-- WHAT THIS TASK INVOLVES --
Return, in their exact form, the lines that lie between the start of the data below and the line containing "병사 Resource 생산시 설정해줘야하는 것", with both ends included.

-- PROVIDED DATA --
____

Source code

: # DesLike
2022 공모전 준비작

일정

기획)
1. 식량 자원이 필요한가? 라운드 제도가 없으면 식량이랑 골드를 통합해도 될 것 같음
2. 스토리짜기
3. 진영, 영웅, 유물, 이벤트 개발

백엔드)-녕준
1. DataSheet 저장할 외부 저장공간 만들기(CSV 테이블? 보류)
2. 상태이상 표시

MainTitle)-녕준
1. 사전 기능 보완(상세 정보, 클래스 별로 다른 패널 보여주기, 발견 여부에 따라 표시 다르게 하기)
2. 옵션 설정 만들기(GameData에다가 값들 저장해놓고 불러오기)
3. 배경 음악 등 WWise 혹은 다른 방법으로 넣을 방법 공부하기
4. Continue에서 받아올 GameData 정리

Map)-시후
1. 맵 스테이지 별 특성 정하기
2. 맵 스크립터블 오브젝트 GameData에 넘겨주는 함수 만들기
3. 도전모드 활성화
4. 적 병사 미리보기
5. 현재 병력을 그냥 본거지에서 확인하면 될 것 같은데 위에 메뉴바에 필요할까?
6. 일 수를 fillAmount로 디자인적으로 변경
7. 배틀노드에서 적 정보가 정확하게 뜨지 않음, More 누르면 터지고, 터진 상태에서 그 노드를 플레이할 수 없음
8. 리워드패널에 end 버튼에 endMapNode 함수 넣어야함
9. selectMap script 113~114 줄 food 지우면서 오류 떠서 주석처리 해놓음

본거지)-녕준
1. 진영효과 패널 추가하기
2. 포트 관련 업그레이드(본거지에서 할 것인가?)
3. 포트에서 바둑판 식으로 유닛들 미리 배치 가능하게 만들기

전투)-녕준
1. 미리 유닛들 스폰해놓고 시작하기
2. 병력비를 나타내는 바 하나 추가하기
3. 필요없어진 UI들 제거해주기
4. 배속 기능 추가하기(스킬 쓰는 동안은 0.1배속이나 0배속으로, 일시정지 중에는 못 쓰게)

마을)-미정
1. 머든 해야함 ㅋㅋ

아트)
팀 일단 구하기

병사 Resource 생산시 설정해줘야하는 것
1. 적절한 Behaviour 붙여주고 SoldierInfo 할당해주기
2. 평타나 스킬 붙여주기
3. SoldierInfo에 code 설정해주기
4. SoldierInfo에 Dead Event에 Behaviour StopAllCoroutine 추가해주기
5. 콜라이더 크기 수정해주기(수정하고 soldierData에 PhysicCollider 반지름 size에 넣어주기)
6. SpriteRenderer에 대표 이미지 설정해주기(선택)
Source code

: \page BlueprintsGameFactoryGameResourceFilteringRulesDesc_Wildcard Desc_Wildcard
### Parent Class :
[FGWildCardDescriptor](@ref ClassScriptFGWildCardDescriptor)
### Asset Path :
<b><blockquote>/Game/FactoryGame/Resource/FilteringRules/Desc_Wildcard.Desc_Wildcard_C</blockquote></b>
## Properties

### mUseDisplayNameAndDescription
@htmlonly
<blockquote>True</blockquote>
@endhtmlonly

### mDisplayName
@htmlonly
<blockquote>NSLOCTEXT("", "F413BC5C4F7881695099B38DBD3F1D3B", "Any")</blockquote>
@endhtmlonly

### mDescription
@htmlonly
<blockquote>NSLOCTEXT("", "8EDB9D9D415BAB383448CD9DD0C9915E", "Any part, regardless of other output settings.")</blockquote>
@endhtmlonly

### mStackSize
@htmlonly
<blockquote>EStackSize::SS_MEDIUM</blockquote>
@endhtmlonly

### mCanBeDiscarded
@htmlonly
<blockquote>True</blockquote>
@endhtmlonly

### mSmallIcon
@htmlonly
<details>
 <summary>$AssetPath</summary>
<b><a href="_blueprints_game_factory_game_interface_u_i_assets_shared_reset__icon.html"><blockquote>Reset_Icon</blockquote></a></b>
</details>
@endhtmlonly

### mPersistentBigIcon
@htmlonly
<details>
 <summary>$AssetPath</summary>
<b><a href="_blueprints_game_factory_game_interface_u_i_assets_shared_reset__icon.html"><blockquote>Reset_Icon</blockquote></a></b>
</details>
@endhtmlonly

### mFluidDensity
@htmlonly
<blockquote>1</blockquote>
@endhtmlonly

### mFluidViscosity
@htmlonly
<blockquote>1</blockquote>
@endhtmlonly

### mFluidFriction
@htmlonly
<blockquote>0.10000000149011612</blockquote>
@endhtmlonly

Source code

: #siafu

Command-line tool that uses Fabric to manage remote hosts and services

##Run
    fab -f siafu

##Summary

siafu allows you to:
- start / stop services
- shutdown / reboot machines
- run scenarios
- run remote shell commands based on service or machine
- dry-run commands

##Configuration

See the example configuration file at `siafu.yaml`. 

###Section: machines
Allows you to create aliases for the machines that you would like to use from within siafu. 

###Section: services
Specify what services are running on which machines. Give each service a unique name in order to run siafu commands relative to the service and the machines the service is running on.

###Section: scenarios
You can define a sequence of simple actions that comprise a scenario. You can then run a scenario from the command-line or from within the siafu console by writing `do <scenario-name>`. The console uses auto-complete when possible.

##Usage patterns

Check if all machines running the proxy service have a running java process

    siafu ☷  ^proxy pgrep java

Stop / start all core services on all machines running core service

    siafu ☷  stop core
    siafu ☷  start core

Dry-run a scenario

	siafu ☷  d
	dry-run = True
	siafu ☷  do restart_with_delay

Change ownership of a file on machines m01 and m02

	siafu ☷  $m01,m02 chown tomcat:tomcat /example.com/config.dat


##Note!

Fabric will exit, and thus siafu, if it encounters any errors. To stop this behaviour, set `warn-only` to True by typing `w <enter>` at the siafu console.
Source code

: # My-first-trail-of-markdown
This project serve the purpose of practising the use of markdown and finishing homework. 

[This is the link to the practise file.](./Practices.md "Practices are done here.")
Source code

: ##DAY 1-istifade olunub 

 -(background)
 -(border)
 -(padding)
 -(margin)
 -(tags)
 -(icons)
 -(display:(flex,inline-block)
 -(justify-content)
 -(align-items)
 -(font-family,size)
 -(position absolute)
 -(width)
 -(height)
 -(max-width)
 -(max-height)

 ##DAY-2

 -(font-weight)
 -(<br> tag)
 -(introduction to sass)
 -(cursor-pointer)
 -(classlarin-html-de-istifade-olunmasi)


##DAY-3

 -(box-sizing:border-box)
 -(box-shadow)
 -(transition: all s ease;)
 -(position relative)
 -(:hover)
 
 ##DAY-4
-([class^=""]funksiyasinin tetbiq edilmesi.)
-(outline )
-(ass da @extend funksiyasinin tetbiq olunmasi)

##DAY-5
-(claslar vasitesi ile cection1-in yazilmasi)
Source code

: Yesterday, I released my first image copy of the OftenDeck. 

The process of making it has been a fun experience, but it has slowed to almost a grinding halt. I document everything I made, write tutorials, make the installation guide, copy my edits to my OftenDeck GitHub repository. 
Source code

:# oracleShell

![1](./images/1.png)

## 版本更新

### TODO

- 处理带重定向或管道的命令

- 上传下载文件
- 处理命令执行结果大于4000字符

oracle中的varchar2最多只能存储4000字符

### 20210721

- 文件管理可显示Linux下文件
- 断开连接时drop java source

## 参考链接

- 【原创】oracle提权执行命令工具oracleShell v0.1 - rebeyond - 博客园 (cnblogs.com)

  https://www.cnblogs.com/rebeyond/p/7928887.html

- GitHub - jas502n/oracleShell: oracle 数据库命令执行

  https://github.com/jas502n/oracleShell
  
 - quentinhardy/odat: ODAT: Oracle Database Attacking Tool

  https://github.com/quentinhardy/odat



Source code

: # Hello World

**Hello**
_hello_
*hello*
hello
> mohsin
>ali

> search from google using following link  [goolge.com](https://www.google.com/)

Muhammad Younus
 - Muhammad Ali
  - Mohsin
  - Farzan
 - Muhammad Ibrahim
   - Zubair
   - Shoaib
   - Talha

____

-- SOLUTION --
Source code

: # DesLike
2022 공모전 준비작

일정

기획)
1. 식량 자원이 필요한가? 라운드 제도가 없으면 식량이랑 골드를 통합해도 될 것 같음
2. 스토리짜기
3. 진영, 영웅, 유물, 이벤트 개발

백엔드)-녕준
1. DataSheet 저장할 외부 저장공간 만들기(CSV 테이블? 보류)
2. 상태이상 표시

MainTitle)-녕준
1. 사전 기능 보완(상세 정보, 클래스 별로 다른 패널 보여주기, 발견 여부에 따라 표시 다르게 하기)
2. 옵션 설정 만들기(GameData에다가 값들 저장해놓고 불러오기)
3. 배경 음악 등 WWise 혹은 다른 방법으로 넣을 방법 공부하기
4. Continue에서 받아올 GameData 정리

Map)-시후
1. 맵 스테이지 별 특성 정하기
2. 맵 스크립터블 오브젝트 GameData에 넘겨주는 함수 만들기
3. 도전모드 활성화
4. 적 병사 미리보기
5. 현재 병력을 그냥 본거지에서 확인하면 될 것 같은데 위에 메뉴바에 필요할까?
6. 일 수를 fillAmount로 디자인적으로 변경
7. 배틀노드에서 적 정보가 정확하게 뜨지 않음, More 누르면 터지고, 터진 상태에서 그 노드를 플레이할 수 없음
8. 리워드패널에 end 버튼에 endMapNode 함수 넣어야함
9. selectMap script 113~114 줄 food 지우면서 오류 떠서 주석처리 해놓음

본거지)-녕준
1. 진영효과 패널 추가하기
2. 포트 관련 업그레이드(본거지에서 할 것인가?)
3. 포트에서 바둑판 식으로 유닛들 미리 배치 가능하게 만들기

전투)-녕준
1. 미리 유닛들 스폰해놓고 시작하기
2. 병력비를 나타내는 바 하나 추가하기
3. 필요없어진 UI들 제거해주기
4. 배속 기능 추가하기(스킬 쓰는 동안은 0.1배속이나 0배속으로, 일시정지 중에는 못 쓰게)

마을)-미정
1. 머든 해야함 ㅋㅋ

아트)
팀 일단 구하기

병사 Resource 생산시 설정해줘야하는 것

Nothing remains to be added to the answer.